Task:
All of the entries below are to be retyped exactly.

Exercise data:
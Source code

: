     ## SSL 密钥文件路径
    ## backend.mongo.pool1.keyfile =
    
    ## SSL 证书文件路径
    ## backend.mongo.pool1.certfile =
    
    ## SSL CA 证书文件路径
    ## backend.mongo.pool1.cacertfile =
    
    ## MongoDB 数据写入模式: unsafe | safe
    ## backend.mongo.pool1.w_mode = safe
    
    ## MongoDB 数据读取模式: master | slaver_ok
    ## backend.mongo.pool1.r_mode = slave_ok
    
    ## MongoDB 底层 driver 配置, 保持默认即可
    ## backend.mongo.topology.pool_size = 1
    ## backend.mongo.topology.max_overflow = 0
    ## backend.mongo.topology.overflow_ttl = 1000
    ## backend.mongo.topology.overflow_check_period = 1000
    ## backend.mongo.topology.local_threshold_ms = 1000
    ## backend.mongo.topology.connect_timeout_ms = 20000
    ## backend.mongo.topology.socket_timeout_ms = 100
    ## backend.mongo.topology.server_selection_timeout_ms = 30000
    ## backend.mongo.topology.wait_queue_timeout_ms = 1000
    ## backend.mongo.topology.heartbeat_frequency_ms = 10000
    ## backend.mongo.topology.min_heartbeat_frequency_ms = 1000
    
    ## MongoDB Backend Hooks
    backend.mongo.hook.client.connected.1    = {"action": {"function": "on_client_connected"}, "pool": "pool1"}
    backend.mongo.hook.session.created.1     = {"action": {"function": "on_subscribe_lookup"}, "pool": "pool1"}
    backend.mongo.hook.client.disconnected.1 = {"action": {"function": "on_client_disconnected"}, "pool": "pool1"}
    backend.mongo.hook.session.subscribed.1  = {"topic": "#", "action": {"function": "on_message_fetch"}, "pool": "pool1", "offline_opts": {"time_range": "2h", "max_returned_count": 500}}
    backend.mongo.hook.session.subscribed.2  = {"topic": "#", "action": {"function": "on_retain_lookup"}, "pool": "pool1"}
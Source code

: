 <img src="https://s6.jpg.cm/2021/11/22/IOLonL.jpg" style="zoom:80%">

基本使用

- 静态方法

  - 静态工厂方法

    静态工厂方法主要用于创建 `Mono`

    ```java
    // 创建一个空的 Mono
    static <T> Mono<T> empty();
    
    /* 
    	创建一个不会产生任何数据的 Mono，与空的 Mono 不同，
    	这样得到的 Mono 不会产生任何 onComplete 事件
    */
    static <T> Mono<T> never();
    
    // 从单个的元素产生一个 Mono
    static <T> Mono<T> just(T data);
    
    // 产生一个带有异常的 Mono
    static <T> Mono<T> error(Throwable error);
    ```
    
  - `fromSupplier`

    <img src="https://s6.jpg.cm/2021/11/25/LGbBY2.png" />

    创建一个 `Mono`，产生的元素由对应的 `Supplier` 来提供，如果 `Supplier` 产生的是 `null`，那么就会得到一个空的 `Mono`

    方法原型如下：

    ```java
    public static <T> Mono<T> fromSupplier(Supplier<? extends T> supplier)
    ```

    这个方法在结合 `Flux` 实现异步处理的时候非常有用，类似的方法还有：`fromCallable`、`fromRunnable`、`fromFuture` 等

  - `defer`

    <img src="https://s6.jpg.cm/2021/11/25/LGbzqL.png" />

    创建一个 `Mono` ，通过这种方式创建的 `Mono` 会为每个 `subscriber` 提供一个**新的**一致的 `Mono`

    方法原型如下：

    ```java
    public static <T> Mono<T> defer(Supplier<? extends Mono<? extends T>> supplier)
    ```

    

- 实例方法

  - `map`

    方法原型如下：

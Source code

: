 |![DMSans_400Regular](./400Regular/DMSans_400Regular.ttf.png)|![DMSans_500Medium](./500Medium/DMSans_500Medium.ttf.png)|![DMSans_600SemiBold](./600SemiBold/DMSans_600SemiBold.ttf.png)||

Output:
Source code

:     ## SSL 密钥文件路径
    ## backend.mongo.pool1.keyfile =
    
    ## SSL 证书文件路径
    ## backend.mongo.pool1.certfile =
    
    ## SSL CA 证书文件路径
    ## backend.mongo.pool1.cacertfile =
    
    ## MongoDB 数据写入模式: unsafe | safe
    ## backend.mongo.pool1.w_mode = safe
    
    ## MongoDB 数据读取模式: master | slaver_ok
    ## backend.mongo.pool1.r_mode = slave_ok
    
    ## MongoDB 底层 driver 配置, 保持默认即可
    ## backend.mongo.topology.pool_size = 1
    ## backend.mongo.topology.max_overflow = 0
    ## backend.mongo.topology.overflow_ttl = 1000
    ## backend.mongo.topology.overflow_check_period = 1000
    ## backend.mongo.topology.local_threshold_ms = 1000
    ## backend.mongo.topology.connect_timeout_ms = 20000
    ## backend.mongo.topology.socket_timeout_ms = 100
    ## backend.mongo.topology.server_selection_timeout_ms = 30000
    ## backend.mongo.topology.wait_queue_timeout_ms = 1000
    ## backend.mongo.topology.heartbeat_frequency_ms = 10000
    ## backend.mongo.topology.min_heartbeat_frequency_ms = 1000
    
    ## MongoDB Backend Hooks
    backend.mongo.hook.client.connected.1    = {"action": {"function": "on_client_connected"}, "pool": "pool1"}
    backend.mongo.hook.session.created.1     = {"action": {"function": "on_subscribe_lookup"}, "pool": "pool1"}
    backend.mongo.hook.client.disconnected.1 = {"action": {"function": "on_client_disconnected"}, "pool": "pool1"}
    backend.mongo.hook.session.subscribed.1  = {"topic": "#", "action": {"function": "on_message_fetch"}, "pool": "pool1", "offline_opts": {"time_range": "2h", "max_returned_count": 500}}
    backend.mongo.hook.session.subscribed.2  = {"topic": "#", "action": {"function": "on_retain_lookup"}, "pool": "pool1"}
Source code

: <img src="https://s6.jpg.cm/2021/11/22/IOLonL.jpg" style="zoom:80%">

基本使用

- 静态方法

  - 静态工厂方法

    静态工厂方法主要用于创建 `Mono`

    ```java
    // 创建一个空的 Mono
    static <T> Mono<T> empty();
    
    /* 
    	创建一个不会产生任何数据的 Mono，与空的 Mono 不同，
    	这样得到的 Mono 不会产生任何 onComplete 事件
    */
    static <T> Mono<T> never();
    
    // 从单个的元素产生一个 Mono
    static <T> Mono<T> just(T data);
    
    // 产生一个带有异常的 Mono
    static <T> Mono<T> error(Throwable error);
    ```
    
  - `fromSupplier`

    <img src="https://s6.jpg.cm/2021/11/25/LGbBY2.png" />

    创建一个 `Mono`，产生的元素由对应的 `Supplier` 来提供，如果 `Supplier` 产生的是 `null`，那么就会得到一个空的 `Mono`

    方法原型如下：

    ```java
    public static <T> Mono<T> fromSupplier(Supplier<? extends T> supplier)
    ```

    这个方法在结合 `Flux` 实现异步处理的时候非常有用，类似的方法还有：`fromCallable`、`fromRunnable`、`fromFuture` 等

  - `defer`

    <img src="https://s6.jpg.cm/2021/11/25/LGbzqL.png" />

    创建一个 `Mono` ，通过这种方式创建的 `Mono` 会为每个 `subscriber` 提供一个**新的**一致的 `Mono`

    方法原型如下：

    ```java
    public static <T> Mono<T> defer(Supplier<? extends Mono<? extends T>> supplier)
    ```

    

- 实例方法

  - `map`

    方法原型如下：

Source code

: |![DMSans_400Regular](./400Regular/DMSans_400Regular.ttf.png)|![DMSans_500Medium](./500Medium/DMSans_500Medium.ttf.png)|![DMSans_600SemiBold](./600SemiBold/DMSans_600SemiBold.ttf.png)||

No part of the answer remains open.